その3 消費税は相互チェックが働くので脱税しにくい
消費税とはじつは付加価値税です。そのことをまず説明しましょう。
GDPの説明でもよく使われるパン屋の場合を考えてみます。農家が土地と太陽から小麦を作り、それを100万円で製粉会社に売りました。消費税率が5%なら、この場合、製粉会社が農家に払う消費税は5万円です。
次に製粉会社はこの小麦から小麦粉を作りそれを150万円でパン屋に売りました。この場合、パン屋が払う消費税は150万円×5%で7万5千円ですが、製粉会社は小麦を仕入れる時にすでに5万円の消費税を農家に払っているので、2万5千円しか消費税を国に納めなくていいのです。
これはちょうど製粉会社が生み出した付加価値に消費税率を掛けたものと同じになります。パン屋は150万円で仕入れた小麦粉から200万円分のパンを作りそれを売れば消費者は合計で200万円×5%で10万円の消費税を払うことになります。しかしパン屋はすでに7万5千円の消費税を製粉会社に払っているので、結局2万5千円しか消費税を納めなくていいことになります。
小麦農家が納める消費税は5万円、製粉会社が納める消費税は2万5千円、そして、パン屋が納める消費税は2万5千円。合計で10万円。これはパンが産み出したGDPに消費税率を掛けたものに等しくなります。
しかしここにどういう利点があるのでしょうか?もう一度よく考えてみましょう。製粉会社は納める消費税を減らすためには小麦農家からいくらで原材料を仕入れたのか記録しないといけません。同様に、パン屋は製粉会社から小麦粉をいくらで仕入れたか記録しないといけません。
税金をごまかすのは基本的にはふたつの方法しかなくて、それは売上を減らすか、経費を増やすかです。この場合、小麦農家が売上をちょっと抜いて申告すると、製粉会社の仕入れが減ることになり製粉会社が余分に消費税を払うことになります。それでは製粉会社が怒ってしまうでしょう。小麦農家が単独で売上をごまかせば、製粉会社の帳簿と矛盾が生じます。
あらゆる事業がさまざまな取引先を必要としており、世の中の経済活動が相互につながっているので、消費税の場合、誰かが税金をごまかしても税務署が業者間の帳簿を調べれば簡単にわかってしまうのです。このように自然と強力な納税の相互監視が働くのが消費税のいいところです。
日本では売上が一定額より少なければ消費税を顧客から取っても、その消費税を納めなくてもいいという益税など、本来の付加価値税的なしくみがしっかりと機能していません。

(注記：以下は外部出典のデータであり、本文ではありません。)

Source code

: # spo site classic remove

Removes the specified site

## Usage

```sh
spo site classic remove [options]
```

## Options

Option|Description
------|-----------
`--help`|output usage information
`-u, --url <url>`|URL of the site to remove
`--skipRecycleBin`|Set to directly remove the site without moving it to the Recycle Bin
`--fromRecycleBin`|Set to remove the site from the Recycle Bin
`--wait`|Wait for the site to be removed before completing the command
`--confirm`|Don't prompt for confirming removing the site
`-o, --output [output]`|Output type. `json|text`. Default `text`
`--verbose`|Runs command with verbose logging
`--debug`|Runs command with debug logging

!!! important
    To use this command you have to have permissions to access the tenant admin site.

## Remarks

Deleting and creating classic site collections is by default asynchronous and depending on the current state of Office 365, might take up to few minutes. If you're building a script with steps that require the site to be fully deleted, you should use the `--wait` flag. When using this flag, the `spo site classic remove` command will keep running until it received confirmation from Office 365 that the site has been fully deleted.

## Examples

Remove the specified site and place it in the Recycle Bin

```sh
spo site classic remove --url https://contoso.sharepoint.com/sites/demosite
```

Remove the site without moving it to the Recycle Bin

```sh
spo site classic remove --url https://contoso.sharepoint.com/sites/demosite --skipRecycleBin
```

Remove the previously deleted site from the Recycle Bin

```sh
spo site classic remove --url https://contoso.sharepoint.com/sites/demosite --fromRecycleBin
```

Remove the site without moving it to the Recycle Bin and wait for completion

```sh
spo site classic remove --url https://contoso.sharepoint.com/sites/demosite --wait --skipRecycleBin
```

欧州諸国では、インボイス制度を導入して、仕入れ値を正確に捕捉できるようになっています。インボイスとは消費税額が記載された請求書のことです。インボイスがなければ仕入者は仕入れで払った消費税の控除ができないというしくみです。売上側と仕入れ側の相互チェックが働き、過大仕入れや過小売上の計上による脱税行為が困難になり、税がガラス張りになります。
日本もインボイス制度を導入して、付加価値に対してフェアに課税できる、脱税できない消費税を導入するべきです。逆にいえば、脱税できない制度だからこそ、日本で数が多く政治力が強い中小零細企業の反対で、なかなかインボイス制度が導入できていないわけです。